WHAT NEEDS TO BE DONE
The line containing "your dreams don't" marks the start, and the last line of the records below marks the end. Print that run exactly and nothing else.

Dataset items
────────────────────
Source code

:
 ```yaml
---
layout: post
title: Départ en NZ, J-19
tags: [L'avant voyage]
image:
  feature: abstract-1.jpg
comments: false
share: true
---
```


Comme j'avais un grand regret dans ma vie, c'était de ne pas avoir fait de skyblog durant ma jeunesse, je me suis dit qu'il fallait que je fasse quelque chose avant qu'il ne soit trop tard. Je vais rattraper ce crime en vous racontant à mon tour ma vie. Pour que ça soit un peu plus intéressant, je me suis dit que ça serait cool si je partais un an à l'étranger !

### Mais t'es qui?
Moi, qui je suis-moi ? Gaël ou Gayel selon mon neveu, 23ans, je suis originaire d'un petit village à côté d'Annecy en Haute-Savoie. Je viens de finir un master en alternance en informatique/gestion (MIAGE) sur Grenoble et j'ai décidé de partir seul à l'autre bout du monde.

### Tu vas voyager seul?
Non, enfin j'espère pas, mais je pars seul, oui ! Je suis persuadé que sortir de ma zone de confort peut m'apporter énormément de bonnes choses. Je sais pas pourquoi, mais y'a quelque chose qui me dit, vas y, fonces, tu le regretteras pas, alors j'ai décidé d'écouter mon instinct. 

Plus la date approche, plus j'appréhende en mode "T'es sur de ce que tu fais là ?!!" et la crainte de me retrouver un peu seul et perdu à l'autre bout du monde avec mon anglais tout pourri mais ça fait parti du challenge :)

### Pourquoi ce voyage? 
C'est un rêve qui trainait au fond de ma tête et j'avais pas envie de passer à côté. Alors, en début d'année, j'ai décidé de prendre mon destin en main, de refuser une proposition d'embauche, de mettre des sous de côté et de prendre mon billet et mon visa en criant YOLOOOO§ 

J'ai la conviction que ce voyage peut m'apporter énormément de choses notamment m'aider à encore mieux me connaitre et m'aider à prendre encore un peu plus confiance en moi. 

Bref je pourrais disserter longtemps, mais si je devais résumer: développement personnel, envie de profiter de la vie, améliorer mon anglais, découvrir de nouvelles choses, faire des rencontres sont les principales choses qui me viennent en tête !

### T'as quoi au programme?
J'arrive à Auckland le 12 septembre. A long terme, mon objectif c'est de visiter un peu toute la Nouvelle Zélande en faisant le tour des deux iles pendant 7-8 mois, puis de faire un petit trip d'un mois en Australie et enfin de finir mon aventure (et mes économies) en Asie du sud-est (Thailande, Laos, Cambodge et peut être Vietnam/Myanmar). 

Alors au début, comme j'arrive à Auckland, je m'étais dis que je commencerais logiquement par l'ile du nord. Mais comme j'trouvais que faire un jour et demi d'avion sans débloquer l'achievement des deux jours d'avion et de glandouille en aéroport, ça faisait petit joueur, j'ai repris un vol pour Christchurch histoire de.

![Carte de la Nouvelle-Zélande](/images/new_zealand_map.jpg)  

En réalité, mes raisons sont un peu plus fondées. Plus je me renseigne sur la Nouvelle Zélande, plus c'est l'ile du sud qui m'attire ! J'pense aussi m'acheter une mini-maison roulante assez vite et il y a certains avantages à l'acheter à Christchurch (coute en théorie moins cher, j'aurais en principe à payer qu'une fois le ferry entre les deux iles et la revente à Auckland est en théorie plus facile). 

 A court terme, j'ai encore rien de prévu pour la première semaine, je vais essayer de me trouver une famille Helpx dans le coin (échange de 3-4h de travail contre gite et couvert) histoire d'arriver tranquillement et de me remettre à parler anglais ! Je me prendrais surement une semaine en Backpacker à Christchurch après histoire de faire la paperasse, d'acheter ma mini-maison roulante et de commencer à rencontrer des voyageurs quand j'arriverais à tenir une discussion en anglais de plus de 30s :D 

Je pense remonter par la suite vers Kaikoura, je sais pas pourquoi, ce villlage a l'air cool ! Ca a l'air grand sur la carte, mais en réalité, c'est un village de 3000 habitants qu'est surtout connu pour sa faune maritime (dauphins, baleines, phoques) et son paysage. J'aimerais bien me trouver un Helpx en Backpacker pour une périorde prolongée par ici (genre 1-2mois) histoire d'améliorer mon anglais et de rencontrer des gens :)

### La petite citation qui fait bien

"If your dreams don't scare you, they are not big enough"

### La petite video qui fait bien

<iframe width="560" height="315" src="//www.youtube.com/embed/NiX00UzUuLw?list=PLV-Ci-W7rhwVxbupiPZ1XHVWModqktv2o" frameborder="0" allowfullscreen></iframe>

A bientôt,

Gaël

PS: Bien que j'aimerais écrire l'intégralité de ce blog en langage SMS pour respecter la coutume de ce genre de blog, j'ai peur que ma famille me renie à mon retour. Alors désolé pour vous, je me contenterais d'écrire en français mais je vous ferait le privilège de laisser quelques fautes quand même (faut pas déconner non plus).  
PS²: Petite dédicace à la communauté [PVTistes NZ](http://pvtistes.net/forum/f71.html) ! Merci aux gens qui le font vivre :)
────────────────────
RESPONSE TO THIS TASK
"If your dreams don't scare you, they are not big enough"

### La petite video qui fait bien

<iframe width="560" height="315" src="//www.youtube.com/embed/NiX00UzUuLw?list=PLV-Ci-W7rhwVxbupiPZ1XHVWModqktv2o" frameborder="0" allowfullscreen></iframe>

A bientôt,

Gaël

PS: Bien que j'aimerais écrire l'intégralité de ce blog en langage SMS pour respecter la coutume de ce genre de blog, j'ai peur que ma famille me renie à mon retour. Alors désolé pour vous, je me contenterais d'écrire en français mais je vous ferait le privilège de laisser quelques fautes quand même (faut pas déconner non plus).  
PS²: Petite dédicace à la communauté [PVTistes NZ](http://pvtistes.net/forum/f71.html) ! Merci aux gens qui le font vivre :)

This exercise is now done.